The showmount command lists and identifies the shared directories present on a given system. showmount displays a list of all clients that have remotely mounted a file system.

The command line for showmount looks like this:

/usr/sbin/showmount [- ade ] [hostname]

Switches that can be used with showmount include the following:

• -a prints all remote mounts.
• -d lists directories that have been remotely mounted by clients.
• -e prints the list of shared file systems.

Enum4linux

One tool worth looking at is enum4linux, which allows for the extraction of information through samba.

So first, what is samba? Per samba.org, the software is described as:

...software that can be run on a platform other than Microsoft Windows, for example, UNIX, Linux, IBM System 390, OpenVMS, and other operating systems. Samba uses the TCP/IP protocol that is installed on the host server.
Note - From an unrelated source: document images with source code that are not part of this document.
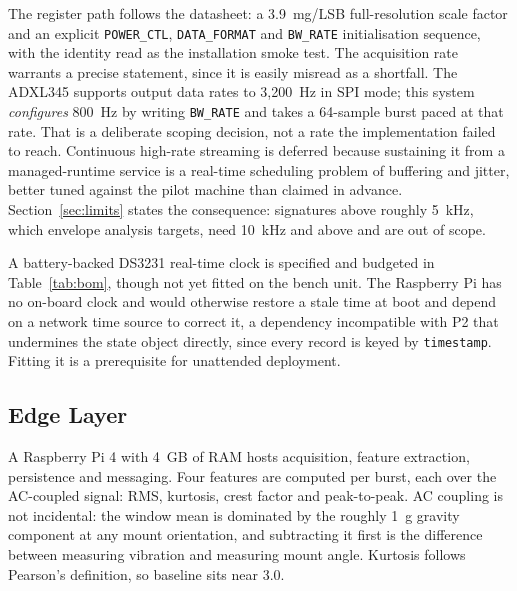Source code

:\documentclass[conference]{IEEEtran}
\begin{document}
The register path follows the datasheet: a 3.9~mg/LSB full-resolution scale
factor and an explicit \texttt{POWER\_CTL}, \texttt{DATA\_FORMAT} and
\texttt{BW\_RATE} initialisation sequence, with the identity read as the
installation smoke test. The acquisition rate warrants a precise statement,
since it is easily misread as a shortfall. The ADXL345 supports output data
rates to 3,200~Hz in SPI mode; this system \emph{configures} 800~Hz by
writing \texttt{BW\_RATE} and takes a 64-sample burst paced at that rate.
That is a deliberate scoping decision, not a rate the implementation failed
to reach. Continuous high-rate streaming is deferred because sustaining it
from a managed-runtime service is a real-time scheduling problem of
buffering and jitter, better tuned against the pilot machine than claimed in
advance. Section~\ref{sec:limits} states the consequence: signatures above
roughly 5~kHz, which envelope analysis \cite{b9} targets, need 10~kHz and
above and are out of scope.

A battery-backed DS3231 real-time clock is specified and budgeted in
Table~\ref{tab:bom}, though not yet fitted on the bench unit. The Raspberry
Pi has no on-board clock and would otherwise restore a stale time at boot
and depend on a network time source to correct it, a dependency incompatible
with P2 that undermines the state object directly, since every record is
keyed by \texttt{timestamp}. Fitting it is a prerequisite for unattended
deployment.

\subsection{Edge Layer}

A Raspberry Pi 4 with 4~GB of RAM hosts acquisition, feature extraction,
persistence and messaging. Four features are computed per burst, each over
the AC-coupled signal: RMS, kurtosis, crest factor and peak-to-peak. AC
coupling is not incidental: the window mean is dominated by the roughly 1~g
gravity component at any mount orientation, and subtracting it first is the
difference between measuring vibration and measuring mount angle. Kurtosis
follows Pearson's definition, so baseline sits near 3.0.
\end{document}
When correctly configured, it allows that host to interact with a Microsoft Windows client or server as if it is a Windows file and print server.

Enum4linux allows for extraction of information where samba is in use. Information that can be returned includes the following:

• Group membership information
• Share information
• Workgroup or domain membership
• Remote operating system identification
• Password policy retrieval

Using VRFY

One easy way to verify the existence of e-mail accounts on a server is by using the telnet command to attach to the target and extract the information. The VRFY command is used within the protocol to check whether a specific user ID is present. However, this same command can be used by an attacker to locate valid accounts for attack, and if scripted, it could also be used to extract multiple accounts in a short time, as shown here:

telnet 10.0.0.1 25 (where 10.0.0.1 is the server IP and 25 is the port for SMTP)
220 server1 ESMTP Sendmail 8.9.3
HELO
501 HELO requires domain address
HELO x
 250 server1 Hello [10.0.0.72], pleased to meet you
 VRFY chell
 250 Super-User <link@server1>
 VRFY glados
 550 glados... User unknown

The previous code used VRFY to validate the user accounts for linking and zelda. The server responded with information that indicates chell is a valid user whereas a “User unknown” response for glados indicates the opposite.